--- Instructions for the task ---
Each line from the first line of the entries through the line holding "metadata = SingleTableMetadata()" is to be restated word for word; nothing else, and no picture, belongs in the answer.

--- Exercise inputs ---
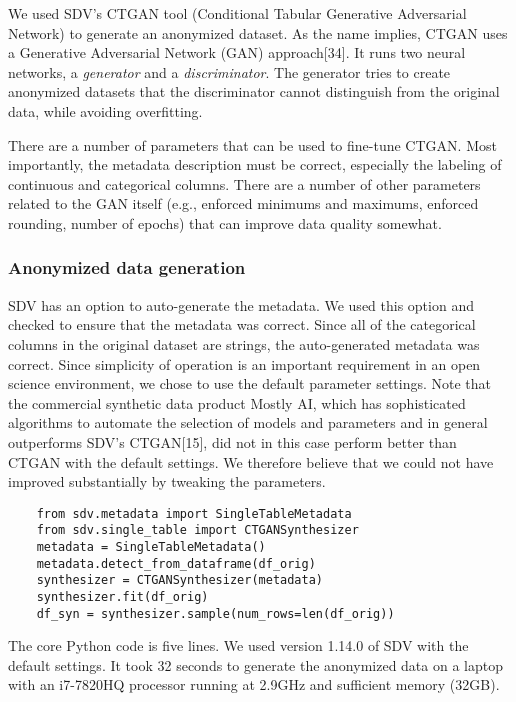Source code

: \documentclass[10pt]{article}
\newcommand{\mycite}[1]{[#1]}
\begin{document}
We used SDV's CTGAN tool (Conditional Tabular Generative Adversarial Network) to generate an anonymized dataset.  As the name implies, CTGAN uses a Generative Adversarial Network (GAN) approach\mycite{34}. It runs two neural networks, a \textit{generator} and a \textit{discriminator}. The generator tries to create anonymized datasets that the discriminator cannot distinguish from the original data, while avoiding overfitting.

There are a number of parameters that can be used to fine-tune CTGAN. Most importantly, the metadata description must be correct, especially the labeling of continuous and categorical columns. There are a number of other parameters related to the GAN itself (e.g., enforced minimums and maximums, enforced rounding, number of epochs) that can improve data quality somewhat.

\subsubsection*{Anonymized data generation}

SDV has an option to auto-generate the metadata. We used this option and checked to ensure that the metadata was correct. Since all of the categorical columns in the original dataset are strings, the auto-generated metadata was correct. Since simplicity of operation is an important requirement in an open science environment, we chose to use the default parameter settings. Note that the commercial synthetic data product Mostly AI, which has sophisticated algorithms to automate the selection of models and parameters and in general outperforms SDV's CTGAN\mycite{15}, did not in this case perform better than CTGAN with the default settings. We therefore believe that we could not have improved substantially by tweaking the parameters.

{\small 
\begin{verbatim}
    from sdv.metadata import SingleTableMetadata
    from sdv.single_table import CTGANSynthesizer
    metadata = SingleTableMetadata()
    metadata.detect_from_dataframe(df_orig)
    synthesizer = CTGANSynthesizer(metadata)
    synthesizer.fit(df_orig)
    df_syn = synthesizer.sample(num_rows=len(df_orig))
\end{verbatim}
}

The core Python code is five lines. We used version 1.14.0 of SDV with the default settings. It took 32 seconds to generate the anonymized data on a laptop with an i7-7820HQ processor running at 2.9GHz and sufficient memory (32GB).
\end{document}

--- Response below ---
Source code

: \documentclass[10pt]{article}
\newcommand{\mycite}[1]{[#1]}
\begin{document}
We used SDV's CTGAN tool (Conditional Tabular Generative Adversarial Network) to generate an anonymized dataset.  As the name implies, CTGAN uses a Generative Adversarial Network (GAN) approach\mycite{34}. It runs two neural networks, a \textit{generator} and a \textit{discriminator}. The generator tries to create anonymized datasets that the discriminator cannot distinguish from the original data, while avoiding overfitting.

There are a number of parameters that can be used to fine-tune CTGAN. Most importantly, the metadata description must be correct, especially the labeling of continuous and categorical columns. There are a number of other parameters related to the GAN itself (e.g., enforced minimums and maximums, enforced rounding, number of epochs) that can improve data quality somewhat.

\subsubsection*{Anonymized data generation}

SDV has an option to auto-generate the metadata. We used this option and checked to ensure that the metadata was correct. Since all of the categorical columns in the original dataset are strings, the auto-generated metadata was correct. Since simplicity of operation is an important requirement in an open science environment, we chose to use the default parameter settings. Note that the commercial synthetic data product Mostly AI, which has sophisticated algorithms to automate the selection of models and parameters and in general outperforms SDV's CTGAN\mycite{15}, did not in this case perform better than CTGAN with the default settings. We therefore believe that we could not have improved substantially by tweaking the parameters.

{\small 
\begin{verbatim}
    from sdv.metadata import SingleTableMetadata
    from sdv.single_table import CTGANSynthesizer
    metadata = SingleTableMetadata()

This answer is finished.